• Jessica Frost

The Benefits of Musical Exploration

My Mom gave me these chimes when I first started teaching (14 years ago 🙈) and I just added them to Nicky’s play space. I used the chimes as my signal to get students’ attention but now I’m watching Nicky explore them in new ways.

So where’s the learning?

When Nicky moves his finger up and down the chimes he is learning that notes sound different depending on where he starts and how hard or soft he strikes the tubes. This may seem obvious but this learning invitation strengthens his listening skills, which research suggests also supports kids in listening to the different sounds in language, thereby helping them develop oral communication skills and early reading behaviours.

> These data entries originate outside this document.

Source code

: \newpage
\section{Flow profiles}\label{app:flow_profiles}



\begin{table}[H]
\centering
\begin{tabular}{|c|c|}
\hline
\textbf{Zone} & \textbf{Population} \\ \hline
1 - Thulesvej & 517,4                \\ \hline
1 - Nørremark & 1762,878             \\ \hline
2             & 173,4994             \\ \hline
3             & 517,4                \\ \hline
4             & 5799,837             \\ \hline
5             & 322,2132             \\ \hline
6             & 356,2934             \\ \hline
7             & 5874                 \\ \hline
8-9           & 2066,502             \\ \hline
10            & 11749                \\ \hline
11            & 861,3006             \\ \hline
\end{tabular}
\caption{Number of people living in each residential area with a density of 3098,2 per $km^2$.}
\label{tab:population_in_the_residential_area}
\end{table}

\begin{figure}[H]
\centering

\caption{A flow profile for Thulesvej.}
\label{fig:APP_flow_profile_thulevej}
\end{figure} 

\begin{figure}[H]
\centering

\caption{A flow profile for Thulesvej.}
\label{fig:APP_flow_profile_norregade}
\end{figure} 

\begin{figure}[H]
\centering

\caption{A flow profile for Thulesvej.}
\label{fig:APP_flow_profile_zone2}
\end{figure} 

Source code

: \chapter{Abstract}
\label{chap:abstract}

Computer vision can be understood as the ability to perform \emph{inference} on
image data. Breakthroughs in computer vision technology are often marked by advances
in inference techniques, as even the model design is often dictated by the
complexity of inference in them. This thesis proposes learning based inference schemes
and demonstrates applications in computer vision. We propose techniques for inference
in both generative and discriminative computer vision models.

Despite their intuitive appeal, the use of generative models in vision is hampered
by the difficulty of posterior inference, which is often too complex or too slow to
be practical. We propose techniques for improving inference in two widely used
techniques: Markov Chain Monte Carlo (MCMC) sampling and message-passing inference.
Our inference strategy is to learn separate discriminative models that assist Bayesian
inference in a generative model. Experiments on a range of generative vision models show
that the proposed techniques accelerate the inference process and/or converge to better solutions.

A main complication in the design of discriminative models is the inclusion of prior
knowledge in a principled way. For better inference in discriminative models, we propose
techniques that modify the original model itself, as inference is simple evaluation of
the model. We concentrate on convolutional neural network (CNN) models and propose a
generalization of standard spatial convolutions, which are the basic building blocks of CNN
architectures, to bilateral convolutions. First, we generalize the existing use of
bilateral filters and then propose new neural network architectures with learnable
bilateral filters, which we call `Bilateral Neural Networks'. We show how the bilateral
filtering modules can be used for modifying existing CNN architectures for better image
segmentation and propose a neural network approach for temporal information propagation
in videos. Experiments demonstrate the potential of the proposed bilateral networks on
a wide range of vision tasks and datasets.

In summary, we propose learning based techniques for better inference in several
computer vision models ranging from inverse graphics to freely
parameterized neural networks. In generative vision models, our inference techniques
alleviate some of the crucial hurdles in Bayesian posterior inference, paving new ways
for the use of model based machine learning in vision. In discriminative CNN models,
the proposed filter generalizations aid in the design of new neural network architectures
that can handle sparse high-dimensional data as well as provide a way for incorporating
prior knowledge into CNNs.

Playing with chimes like these or chime bars (think xylophone) also supports spatial awareness of intervals. Current Ontario research in mathematics education suggests that we spend more time developing young children’s spatial awareness. Traditionally, we have focused more heavily on number sense and numeration (counting, adding, subtracting, etc.) and, although very important, including more spatial awareness learning opportunities will build more numerate little learners.

Extending the Learning

I’m going to play a game with Nicky to get him to continue to strengthen his listening skills. I’m going to strike just a few of the smaller tubes on the chimes, the ones that produce a deeper pitched sound, and when he hears that sound I’m going to ask him to jump like a frog (you can choose whichever action you wish). When I do the same with the longer tubes, the ones that produce a higher pitched sound, I’ll ask him to perform a different action. Upcycling chimes makes for, not only patterning and close-listening activities, but fun games!